I am a veteran. Sitting in the sands of Iraq in 1991, I remember how wonderful it felt to receive expressions of support from home. I once received a letter from an elementary school class and it made me feel good to know that people back home cared about me, and wanted me to safely return home. Citizens coming together to think about service members and take action to support them is a good thing, but not in the memory of Dr. Martin Luther King Jr.

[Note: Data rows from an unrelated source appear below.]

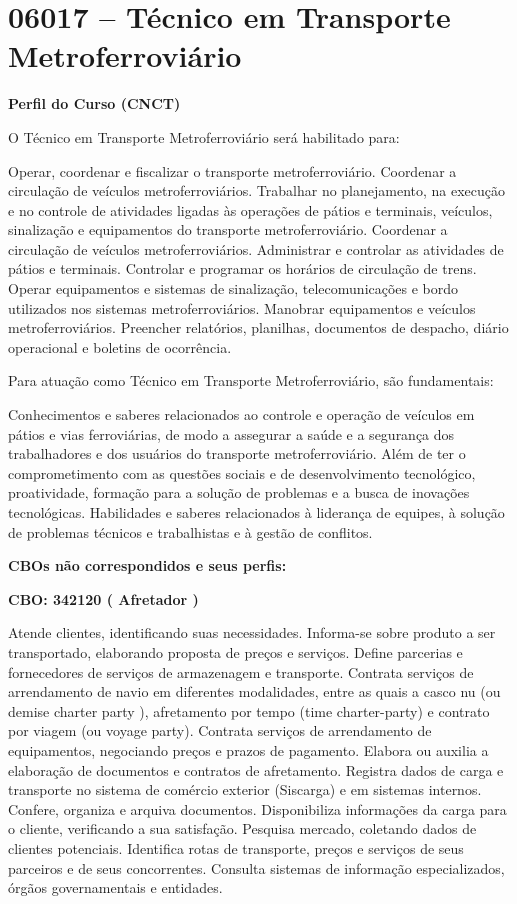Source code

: \documentclass[
]{article}
\begin{document}
\newpage
\section{ 06017 -- Técnico em Transporte Metroferroviário }

\textbf{Perfil do Curso (CNCT)}

O Técnico em Transporte Metroferroviário será habilitado para:

Operar, coordenar e fiscalizar o transporte metroferroviário. Coordenar
a circulação de veículos metroferroviários. Trabalhar no planejamento,
na execução e no controle de atividades ligadas às operações de pátios e
terminais, veículos, sinalização e equipamentos do transporte
metroferroviário. Coordenar a circulação de veículos metroferroviários.
Administrar e controlar as atividades de pátios e terminais. Controlar e
programar os horários de circulação de trens. Operar equipamentos e
sistemas de sinalização, telecomunicações e bordo utilizados nos
sistemas metroferroviários. Manobrar equipamentos e veículos
metroferroviários. Preencher relatórios, planilhas, documentos de
despacho, diário operacional e boletins de ocorrência.

Para atuação como Técnico em Transporte Metroferroviário, são
fundamentais:

Conhecimentos e saberes relacionados ao controle e operação de veículos
em pátios e vias ferroviárias, de modo a assegurar a saúde e a segurança
dos trabalhadores e dos usuários do transporte metroferroviário. Além de
ter o comprometimento com as questões sociais e de desenvolvimento
tecnológico, proatividade, formação para a solução de problemas e a
busca de inovações tecnológicas. Habilidades e saberes relacionados à
liderança de equipes, à solução de problemas técnicos e trabalhistas e à
gestão de conflitos.

\textbf{CBOs não correspondidos e seus perfis:}

\textbf{CBO: 342120  ( Afretador )}

Atende clientes, identificando suas necessidades. Informa-se sobre
produto a ser transportado, elaborando proposta de preços e serviços.
Define parcerias e fornecedores de serviços de armazenagem e transporte.
Contrata serviços de arrendamento de navio em diferentes modalidades,
entre as quais a casco nu (ou demise charter party ), afretamento por
tempo (time charter-party) e contrato por viagem (ou voyage party).
Contrata serviços de arrendamento de equipamentos, negociando preços e
prazos de pagamento. Elabora ou auxilia a elaboração de documentos e
contratos de afretamento. Registra dados de carga e transporte no
sistema de comércio exterior (Siscarga) e em sistemas internos. Confere,
organiza e arquiva documentos. Disponibiliza informações da carga para o
cliente, verificando a sua satisfação. Pesquisa mercado, coletando dados
de clientes potenciais. Identifica rotas de transporte, preços e
serviços de seus parceiros e de seus concorrentes. Consulta sistemas de
informação especializados, órgãos governamentais e entidades.
\end{document}
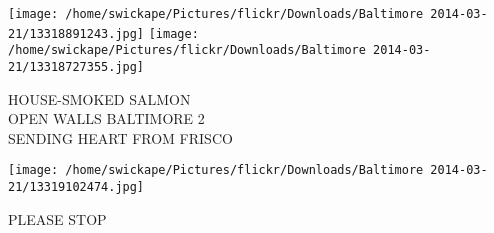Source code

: \documentclass[10pt,letterpaper]{article}
\begin{document}
\vspace{0.25in}
\texttt{[image: /home/swickape/Pictures/flickr/Downloads/Baltimore 2014-03-21/13318891243.jpg]}
\texttt{[image: /home/swickape/Pictures/flickr/Downloads/Baltimore 2014-03-21/13318727355.jpg]}

HOUSE{-}SMOKED SALMON\\
OPEN WALLS BALTIMORE 2\\
SENDING HEART FROM FRISCO\\
\pagebreak

\texttt{[image: /home/swickape/Pictures/flickr/Downloads/Baltimore 2014-03-21/13319102474.jpg]}

PLEASE STOP\\
\pagebreak
\end{document}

To my surprise and disappointment, I recently heard that the non-profit organization Points of Light included assembling care packages for U.S. troops serving overseas as one of its activities to honor Dr. King. This is an extreme misreading of King’s legacy. Dr. King cared for and loved all people. If alive today, he would certainly be concerned about our troops and veterans; perhaps he would even participate in packing care boxes for service members overseas. But his main concern would be to end the killing caused by war, and to bring the service members home. He would proclaim that many of the challenges service members and their families face are caused by the wars they are sent to fight and the resources to wage the wars should be used here at home to meet human needs.
We must keep his views in mind when deciding how to honor him. He believed in serving people, detested war and championed peace and justice. In fact King wrote that if war ever provided a “negative good,” today it is obsolete. Moreover, when talking about how he would like to be remembered in The Drum Major Instinct sermon given on February 4th 1968, exactly two months before his death he said, “Yes, if you want to say that I was a drum major, say that I was a drum major for justice; say that I was a drum major for peace; I was a drum major for righteousness.”
Sending care packages to troops, while good for the individual service member, indirectly supports war. To honor King we should follow his wishes and do nothing in his name that remotely supports war.
To honor King I ask us to read his words and remember his life. He served people, but he did not serve on easy issues. He was chastised by colleagues for opposing the Vietnam War. He was reviled for his work on civil rights and he died while working for economic justice for sanitation workers.
To honor King do something you don’t want to do to help someone, but you know is the right thing to do. Take an unpopular stand on an issue that you know it is the right stance. Get out of your comfort zone and do something that will help transform communities. I’m not saying forget the troops, but pick another day of service to send packages to them.